Classification Models Performance Evaluation — CAP Curve

Alaa MohyEldin
6 min readAug 1, 2017

Let’s start by defining what is meant by Classification, Classification is the process of trying to assign something to one of the available groups. You may have 2 groups (Binary Classification) or more than 2 groups (Multi-class Classification).

Classification Algorithms includes: (Logistic Regression, K-Nearest Neighbor, Support Vector Machine, and Naive Bayes…etc)

For a data scientist it is really important to make sure how good is your classification model. There are some famous possible ways to evaluate your model. They can be listed as following:

  1. Confusion Matrix — It can be calculated easily using the Scikit-Learn Library implementation. You just have to feed it a vector that contains the predictions of your dependent variable y ^ and a vector of the actual values of your dependent variable y
scikit-learn confusion matrix module

Now after you calculated your confusion matrix which, will be a 2*2 matrix for any binary classification problem, the resulting matrix would be like this

confusion matrix

A confusion matrix consists of 4 values which are very valuable to know for every data scientist:

  1. False Positive (FP) — instances that are incorrectly classified as Positive Class instances (0,1) = 5
  2. False negative (FN) — instances that are incorrectly classified as Negative Class instances (1,0) = 10
  3. True Positive (TP) — instances that are correctly classified as Positive Class instances (1,1) = 50
  4. True Negative (TN) — instances that are correctly classified as Negative Class instances (0,0) = 35

Total instances of the dataset (training + test instances) = 5+10+50+35 = 100

Now, we can calculate 2 important percentages:

1- Accuracy rate = Correct/ total = (50+35)/ 100 = 85%

2- Error rate = Incorrect/ total = (5+10)/ 100 = 15%

Now, I should celebrate after building such a classifier it has such a good accuracy rate, …or Should I ?!

Let’s see, please follow me in the following scenario “You are a data scientist who works in a bank and has built a classification model to classify fraud and non-fraud transactions, you want to evaluate your model so you decided to calculate the confusion matrix and that was the result:”

confusion matrix — Fraud detection

By analyzing the confusion matrix we can say that we have a pretty good classifier with Accuracy rate = 9,800/ 10,000 = 98%

But The data scientist have a pretty weird idea that he wants to try; The idea is to stop the classifier from classifying any of the transactions as fraud (positive class ‘1’) then, he calculated the new confusion matrix and it was as the following:

The classifier Accuracy rate = 9,850/ 10,000 = 98.5% which means there is a 0.5% increase in the accuracy rate although the classifier is not working properly!

And that is called Accuracy Trap So we definitely say that measuring accuracy rate is not enough to answer the question ‘How good is your classifier?!’

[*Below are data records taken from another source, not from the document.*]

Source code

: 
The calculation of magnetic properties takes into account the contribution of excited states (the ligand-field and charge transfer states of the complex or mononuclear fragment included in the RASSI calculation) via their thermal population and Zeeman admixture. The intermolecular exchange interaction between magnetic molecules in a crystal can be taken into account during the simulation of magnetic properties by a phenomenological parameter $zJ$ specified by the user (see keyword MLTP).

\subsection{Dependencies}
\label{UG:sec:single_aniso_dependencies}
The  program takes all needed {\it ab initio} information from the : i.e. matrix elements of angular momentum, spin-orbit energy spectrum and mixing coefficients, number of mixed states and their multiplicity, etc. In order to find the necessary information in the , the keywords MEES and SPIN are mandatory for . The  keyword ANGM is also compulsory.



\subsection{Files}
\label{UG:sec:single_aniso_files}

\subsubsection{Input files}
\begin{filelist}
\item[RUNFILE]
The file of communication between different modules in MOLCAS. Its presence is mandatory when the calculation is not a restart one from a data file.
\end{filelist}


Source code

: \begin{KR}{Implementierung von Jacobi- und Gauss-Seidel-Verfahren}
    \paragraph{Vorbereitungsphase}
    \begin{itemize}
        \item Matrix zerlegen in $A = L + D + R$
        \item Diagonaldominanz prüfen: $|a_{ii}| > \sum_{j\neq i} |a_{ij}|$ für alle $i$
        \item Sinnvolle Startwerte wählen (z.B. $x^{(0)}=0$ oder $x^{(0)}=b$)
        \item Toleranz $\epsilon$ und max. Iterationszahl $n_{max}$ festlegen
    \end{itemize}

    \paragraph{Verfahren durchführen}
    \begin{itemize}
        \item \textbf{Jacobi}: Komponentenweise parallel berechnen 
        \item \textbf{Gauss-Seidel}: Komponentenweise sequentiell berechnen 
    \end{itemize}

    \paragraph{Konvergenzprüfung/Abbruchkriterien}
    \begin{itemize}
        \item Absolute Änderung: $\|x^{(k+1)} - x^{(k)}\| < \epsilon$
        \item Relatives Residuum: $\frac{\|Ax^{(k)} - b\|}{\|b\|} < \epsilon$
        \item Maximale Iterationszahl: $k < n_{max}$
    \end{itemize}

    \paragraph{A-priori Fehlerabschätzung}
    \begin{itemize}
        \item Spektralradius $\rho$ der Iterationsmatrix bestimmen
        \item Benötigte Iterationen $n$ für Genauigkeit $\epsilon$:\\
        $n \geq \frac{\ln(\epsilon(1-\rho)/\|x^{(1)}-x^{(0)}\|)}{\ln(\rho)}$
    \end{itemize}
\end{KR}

The solution is to try another measurement method which is

2. Cumulative Accuracy Profile (CAP) Curve — It is a more robust method to assist our machine model. To understand the intuition behind it, You have to follow me in the following scenarios:

Scenario#1 — Imagine that you as a data scientist work in a company that want to promote its new product so they will send an email with their offer to all the customers and usually 10% of the customer responses and actually buys the product so they though that that will be the case for this time and that scenario is called the Random Scenario.

Scenario#2 — You still work in the same company but this time you decided to do it in a more systematic way:

  1. Inspect your historical data and take a group of customers who actually bought the offer and try to extract those information [browsing device type (mobile or laptop), Age, Salary, Savings]
  2. Measure those factors and try to discover which of them affects the number of Purchased products or in other words fit the data to a Logistic Regression model.
  3. Make a prediction of which customers are more likely to purchase the product.
  4. Then specially target those people which you predicted are more likely to buy the product.
  5. Then by measuring the response of those targeted group represented in that curve ‘CAP Curve’.

We definitely can notice the improvement; when you contacted 20,000 targeted customers you got about 5,000 positive responses where in scenario#1 by contacting the same number of customers, you got only 2,000 positive responses.

So, the idea here is to compare your model to the random scenario and you can take it to the next level by building another model maybe a Support Vector Machine (SVM)/ Kernel SVM model to compare it with your current logistic regression model.

But, How to analyze the resulting graph ?

The better your model, the larger will be the area between its CAP curve and the random scenario straight line.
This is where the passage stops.